Word-for-word transcription: reproduce all of the data, but not the pictures.

**MATERIAL SHOWN**
-.-.-
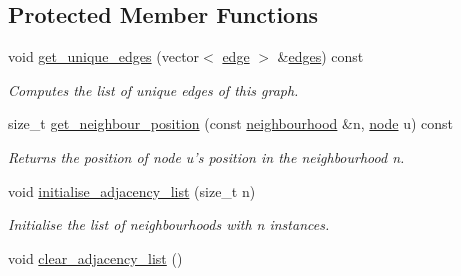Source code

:\subsection*{Protected Member Functions}
\begin{DoxyCompactItemize}
\item 
void \hyperlink{classlgraph_1_1utils_1_1uugraph_abf90763a86587e8d45430fe224912cf6}{get\-\_\-unique\-\_\-edges} (vector$<$ \hyperlink{namespacelgraph_1_1utils_a6510284ce1b1ae5dc97ce5d2de426e10}{edge} $>$ \&\hyperlink{classlgraph_1_1utils_1_1uxgraph_ade877f3a9cf71d844cfe7b6c4f8aae10}{edges}) const 
\begin{DoxyCompactList}\small\item\em Computes the list of unique edges of this graph. \end{DoxyCompactList}\item 
size\-\_\-t \hyperlink{classlgraph_1_1utils_1_1xxgraph_aac7ef2134cad9529869f1334de7892d9}{get\-\_\-neighbour\-\_\-position} (const \hyperlink{namespacelgraph_1_1utils_a0f2ef47028a466d26841709e705390ac}{neighbourhood} \&n, \hyperlink{namespacelgraph_1_1utils_a7bd66ede3805ef121bc2835bd48de0cf}{node} u) const 
\begin{DoxyCompactList}\small\item\em Returns the position of node {\itshape u's} position in the neighbourhood {\itshape n}. \end{DoxyCompactList}\item 
\hypertarget{classlgraph_1_1utils_1_1xxgraph_a2201aaff5e9ffa29a9b3abfde705dd46}{void \hyperlink{classlgraph_1_1utils_1_1xxgraph_a2201aaff5e9ffa29a9b3abfde705dd46}{initialise\-\_\-adjacency\-\_\-list} (size\-\_\-t n)}\label{classlgraph_1_1utils_1_1xxgraph_a2201aaff5e9ffa29a9b3abfde705dd46}

\begin{DoxyCompactList}\small\item\em Initialise the list of neighbourhoods with {\itshape n} instances. \end{DoxyCompactList}\item 
\hypertarget{classlgraph_1_1utils_1_1xxgraph_a6523402d0ec66918b95de23d2bee38fc}{void \hyperlink{classlgraph_1_1utils_1_1xxgraph_a6523402d0ec66918b95de23d2bee38fc}{clear\-\_\-adjacency\-\_\-list} ()}\label{classlgraph_1_1utils_1_1xxgraph_a6523402d0ec66918b95de23d2bee38fc}


\end{DoxyCompactItemize}
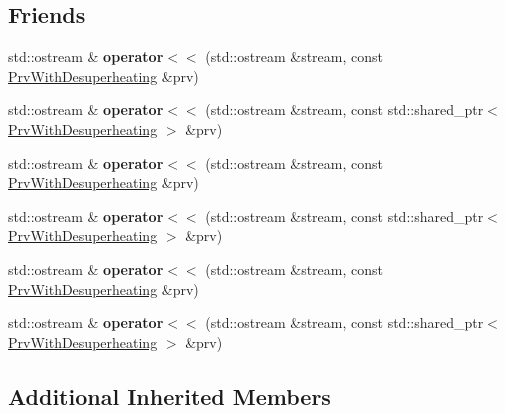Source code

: \subsection*{Friends}
\begin{DoxyCompactItemize}
\item 
\mbox{\label{class_prv_with_desuperheating_ae3ed74ec57f99376d6c662690886157b}} 
std\+::ostream \& {\bfseries operator$<$$<$} (std\+::ostream \&stream, const \hyperlink{class_prv_with_desuperheating}{Prv\+With\+Desuperheating} \&prv)
\item 
\mbox{\label{class_prv_with_desuperheating_a3540803b350aad0dba7f60727946c99f}} 
std\+::ostream \& {\bfseries operator$<$$<$} (std\+::ostream \&stream, const std\+::shared\+\_\+ptr$<$ \hyperlink{class_prv_with_desuperheating}{Prv\+With\+Desuperheating} $>$ \&prv)
\item 
\mbox{\label{class_prv_with_desuperheating_ae3ed74ec57f99376d6c662690886157b}} 
std\+::ostream \& {\bfseries operator$<$$<$} (std\+::ostream \&stream, const \hyperlink{class_prv_with_desuperheating}{Prv\+With\+Desuperheating} \&prv)
\item 
\mbox{\label{class_prv_with_desuperheating_a3540803b350aad0dba7f60727946c99f}} 
std\+::ostream \& {\bfseries operator$<$$<$} (std\+::ostream \&stream, const std\+::shared\+\_\+ptr$<$ \hyperlink{class_prv_with_desuperheating}{Prv\+With\+Desuperheating} $>$ \&prv)
\item 
\mbox{\label{class_prv_with_desuperheating_ae3ed74ec57f99376d6c662690886157b}} 
std\+::ostream \& {\bfseries operator$<$$<$} (std\+::ostream \&stream, const \hyperlink{class_prv_with_desuperheating}{Prv\+With\+Desuperheating} \&prv)
\item 
\mbox{\label{class_prv_with_desuperheating_a3540803b350aad0dba7f60727946c99f}} 
std\+::ostream \& {\bfseries operator$<$$<$} (std\+::ostream \&stream, const std\+::shared\+\_\+ptr$<$ \hyperlink{class_prv_with_desuperheating}{Prv\+With\+Desuperheating} $>$ \&prv)
\end{DoxyCompactItemize}
\subsection*{Additional Inherited Members}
-.-.-
**TASK SOLUTION**
Source code

:\subsection*{Protected Member Functions}
\begin{DoxyCompactItemize}
\item 
void \hyperlink{classlgraph_1_1utils_1_1uugraph_abf90763a86587e8d45430fe224912cf6}{get\-\_\-unique\-\_\-edges} (vector$<$ \hyperlink{namespacelgraph_1_1utils_a6510284ce1b1ae5dc97ce5d2de426e10}{edge} $>$ \&\hyperlink{classlgraph_1_1utils_1_1uxgraph_ade877f3a9cf71d844cfe7b6c4f8aae10}{edges}) const 
\begin{DoxyCompactList}\small\item\em Computes the list of unique edges of this graph. \end{DoxyCompactList}\item 
size\-\_\-t \hyperlink{classlgraph_1_1utils_1_1xxgraph_aac7ef2134cad9529869f1334de7892d9}{get\-\_\-neighbour\-\_\-position} (const \hyperlink{namespacelgraph_1_1utils_a0f2ef47028a466d26841709e705390ac}{neighbourhood} \&n, \hyperlink{namespacelgraph_1_1utils_a7bd66ede3805ef121bc2835bd48de0cf}{node} u) const 
\begin{DoxyCompactList}\small\item\em Returns the position of node {\itshape u's} position in the neighbourhood {\itshape n}. \end{DoxyCompactList}\item 
\hypertarget{classlgraph_1_1utils_1_1xxgraph_a2201aaff5e9ffa29a9b3abfde705dd46}{void \hyperlink{classlgraph_1_1utils_1_1xxgraph_a2201aaff5e9ffa29a9b3abfde705dd46}{initialise\-\_\-adjacency\-\_\-list} (size\-\_\-t n)}\label{classlgraph_1_1utils_1_1xxgraph_a2201aaff5e9ffa29a9b3abfde705dd46}

\begin{DoxyCompactList}\small\item\em Initialise the list of neighbourhoods with {\itshape n} instances. \end{DoxyCompactList}\item 
\hypertarget{classlgraph_1_1utils_1_1xxgraph_a6523402d0ec66918b95de23d2bee38fc}{void \hyperlink{classlgraph_1_1utils_1_1xxgraph_a6523402d0ec66918b95de23d2bee38fc}{clear\-\_\-adjacency\-\_\-list} ()}\label{classlgraph_1_1utils_1_1xxgraph_a6523402d0ec66918b95de23d2bee38fc}


\end{DoxyCompactItemize}
Source code

: \subsection*{Friends}
\begin{DoxyCompactItemize}
\item 
\mbox{\label{class_prv_with_desuperheating_ae3ed74ec57f99376d6c662690886157b}} 
std\+::ostream \& {\bfseries operator$<$$<$} (std\+::ostream \&stream, const \hyperlink{class_prv_with_desuperheating}{Prv\+With\+Desuperheating} \&prv)
\item 
\mbox{\label{class_prv_with_desuperheating_a3540803b350aad0dba7f60727946c99f}} 
std\+::ostream \& {\bfseries operator$<$$<$} (std\+::ostream \&stream, const std\+::shared\+\_\+ptr$<$ \hyperlink{class_prv_with_desuperheating}{Prv\+With\+Desuperheating} $>$ \&prv)
\item 
\mbox{\label{class_prv_with_desuperheating_ae3ed74ec57f99376d6c662690886157b}} 
std\+::ostream \& {\bfseries operator$<$$<$} (std\+::ostream \&stream, const \hyperlink{class_prv_with_desuperheating}{Prv\+With\+Desuperheating} \&prv)
\item 
\mbox{\label{class_prv_with_desuperheating_a3540803b350aad0dba7f60727946c99f}} 
std\+::ostream \& {\bfseries operator$<$$<$} (std\+::ostream \&stream, const std\+::shared\+\_\+ptr$<$ \hyperlink{class_prv_with_desuperheating}{Prv\+With\+Desuperheating} $>$ \&prv)
\item 
\mbox{\label{class_prv_with_desuperheating_ae3ed74ec57f99376d6c662690886157b}} 
std\+::ostream \& {\bfseries operator$<$$<$} (std\+::ostream \&stream, const \hyperlink{class_prv_with_desuperheating}{Prv\+With\+Desuperheating} \&prv)
\item 
\mbox{\label{class_prv_with_desuperheating_a3540803b350aad0dba7f60727946c99f}} 
std\+::ostream \& {\bfseries operator$<$$<$} (std\+::ostream \&stream, const std\+::shared\+\_\+ptr$<$ \hyperlink{class_prv_with_desuperheating}{Prv\+With\+Desuperheating} $>$ \&prv)
\end{DoxyCompactItemize}
\subsection*{Additional Inherited Members}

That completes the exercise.